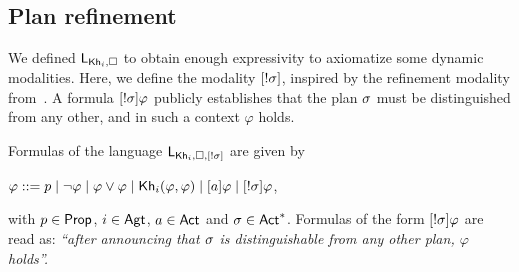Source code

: \subsection{Plan refinement}
\label{sec:planref}

We defined $\mathsf{L}_{{\sf Kh}_i,\square}$ to obtain enough expressivity to axiomatize some dynamic modalities. Here, we define the modality $[!\sigma]$, inspired by the refinement modality from~. A formula $[!\sigma]\varphi$ publicly establishes that the plan $\sigma$ must be distinguished from any other, and in such a context $\varphi$ holds. 


\medskip 

\begin{definition}\label{def:srefsyntax}
Formulas of the language $\mathsf{L}_{{\sf Kh}_i,\square,[!\sigma]}$ are given by
\begin{spcenter}
$\varphi ::= p \mid \neg\varphi \mid \varphi\vee\varphi \mid {\sf Kh}_i(\varphi,\varphi) \mid [a]\varphi \mid [!\sigma]\varphi$,
\end{spcenter}
with $p \in {\rm \sf Prop}$, $i\in{\rm \sf Agt}$, $a \in {\rm \sf Act}$ and $\sigma \in {\rm \sf Act}^*$.  Formulas of the form $[!\sigma]\varphi$ are read as: \emph{``after announcing that $\sigma$ is distinguishable from any other plan, $\varphi$ holds''.} 
\end{definition}

\medskip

☆ ☆ ☆

DESCRIPTION OF THE TASK => Copy all of the data above exactly. Leave out every picture.

TASK RESULT =>
Source code

: \subsection{Plan refinement}
\label{sec:planref}

We defined $\mathsf{L}_{{\sf Kh}_i,\square}$ to obtain enough expressivity to axiomatize some dynamic modalities. Here, we define the modality $[!\sigma]$, inspired by the refinement modality from~. A formula $[!\sigma]\varphi$ publicly establishes that the plan $\sigma$ must be distinguished from any other, and in such a context $\varphi$ holds. 


\medskip 

\begin{definition}\label{def:srefsyntax}
Formulas of the language $\mathsf{L}_{{\sf Kh}_i,\square,[!\sigma]}$ are given by
\begin{spcenter}
$\varphi ::= p \mid \neg\varphi \mid \varphi\vee\varphi \mid {\sf Kh}_i(\varphi,\varphi) \mid [a]\varphi \mid [!\sigma]\varphi$,
\end{spcenter}
with $p \in {\rm \sf Prop}$, $i\in{\rm \sf Agt}$, $a \in {\rm \sf Act}$ and $\sigma \in {\rm \sf Act}^*$.  Formulas of the form $[!\sigma]\varphi$ are read as: \emph{``after announcing that $\sigma$ is distinguishable from any other plan, $\varphi$ holds''.} 
\end{definition}

\medskip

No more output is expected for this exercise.